=== Section Start ===
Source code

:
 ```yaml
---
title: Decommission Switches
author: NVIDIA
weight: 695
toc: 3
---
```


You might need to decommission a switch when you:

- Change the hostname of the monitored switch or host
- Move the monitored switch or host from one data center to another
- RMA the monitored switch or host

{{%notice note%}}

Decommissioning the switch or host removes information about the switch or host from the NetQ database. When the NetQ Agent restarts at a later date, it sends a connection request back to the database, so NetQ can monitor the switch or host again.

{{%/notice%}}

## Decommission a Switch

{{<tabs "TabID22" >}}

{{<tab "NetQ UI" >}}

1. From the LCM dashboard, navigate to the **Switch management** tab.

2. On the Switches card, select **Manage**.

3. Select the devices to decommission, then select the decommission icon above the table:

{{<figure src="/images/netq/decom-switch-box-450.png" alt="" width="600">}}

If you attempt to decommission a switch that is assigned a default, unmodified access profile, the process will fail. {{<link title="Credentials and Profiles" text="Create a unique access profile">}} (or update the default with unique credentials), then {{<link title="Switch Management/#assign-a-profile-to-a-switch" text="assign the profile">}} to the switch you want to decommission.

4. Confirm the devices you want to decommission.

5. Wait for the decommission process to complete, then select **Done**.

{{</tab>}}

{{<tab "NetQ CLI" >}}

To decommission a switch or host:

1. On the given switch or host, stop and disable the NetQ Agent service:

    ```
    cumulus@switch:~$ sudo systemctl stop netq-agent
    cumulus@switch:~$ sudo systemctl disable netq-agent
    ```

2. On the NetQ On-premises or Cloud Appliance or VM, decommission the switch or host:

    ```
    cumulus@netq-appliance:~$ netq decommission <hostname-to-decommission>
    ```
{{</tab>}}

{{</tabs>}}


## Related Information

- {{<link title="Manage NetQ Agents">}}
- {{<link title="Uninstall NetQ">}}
=== Section End ===
=== Section Start ===
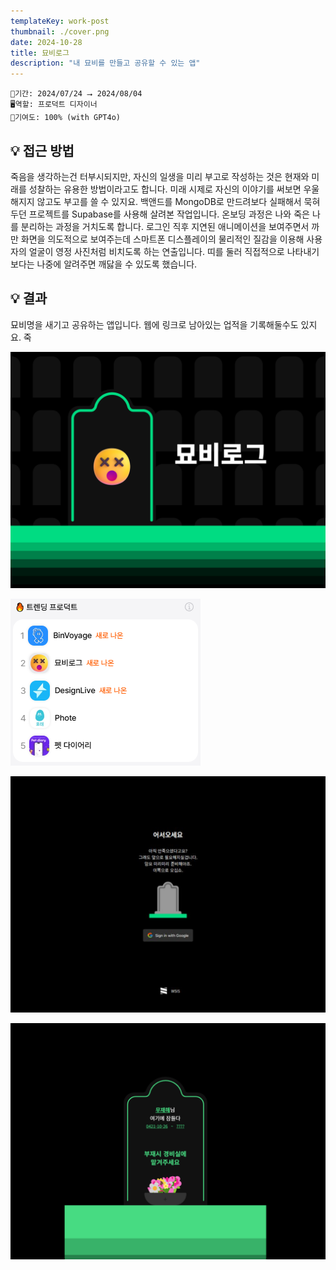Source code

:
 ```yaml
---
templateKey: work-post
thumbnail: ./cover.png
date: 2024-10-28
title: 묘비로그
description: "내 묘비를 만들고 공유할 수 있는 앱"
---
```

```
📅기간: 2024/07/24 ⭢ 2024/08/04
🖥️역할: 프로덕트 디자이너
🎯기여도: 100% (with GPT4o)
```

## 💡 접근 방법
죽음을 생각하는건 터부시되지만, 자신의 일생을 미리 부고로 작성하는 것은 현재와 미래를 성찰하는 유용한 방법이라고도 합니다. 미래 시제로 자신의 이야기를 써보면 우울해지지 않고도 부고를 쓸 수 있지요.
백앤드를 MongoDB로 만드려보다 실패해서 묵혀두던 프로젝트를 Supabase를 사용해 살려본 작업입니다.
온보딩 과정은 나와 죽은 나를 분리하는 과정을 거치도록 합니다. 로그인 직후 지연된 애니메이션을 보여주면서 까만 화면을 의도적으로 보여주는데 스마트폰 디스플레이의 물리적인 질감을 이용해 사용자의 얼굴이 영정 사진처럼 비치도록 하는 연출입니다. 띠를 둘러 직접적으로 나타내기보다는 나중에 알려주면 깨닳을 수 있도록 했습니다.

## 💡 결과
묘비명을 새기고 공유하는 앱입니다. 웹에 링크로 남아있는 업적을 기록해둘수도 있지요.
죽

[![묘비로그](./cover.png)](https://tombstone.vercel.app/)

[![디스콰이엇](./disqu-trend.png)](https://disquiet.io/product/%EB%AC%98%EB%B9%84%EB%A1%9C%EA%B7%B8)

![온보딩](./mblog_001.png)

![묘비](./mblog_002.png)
=== Section End ===
_DESCRIPTION OF THE TASK:_ Which lines contain "want"? Copy each of them from the listing.

_YOUR RESPONSE:_
If you attempt to decommission a switch that is assigned a default, unmodified access profile, the process will fail. {{<link title="Credentials and Profiles" text="Create a unique access profile">}} (or update the default with unique credentials), then {{<link title="Switch Management/#assign-a-profile-to-a-switch" text="assign the profile">}} to the switch you want to decommission.
4. Confirm the devices you want to decommission.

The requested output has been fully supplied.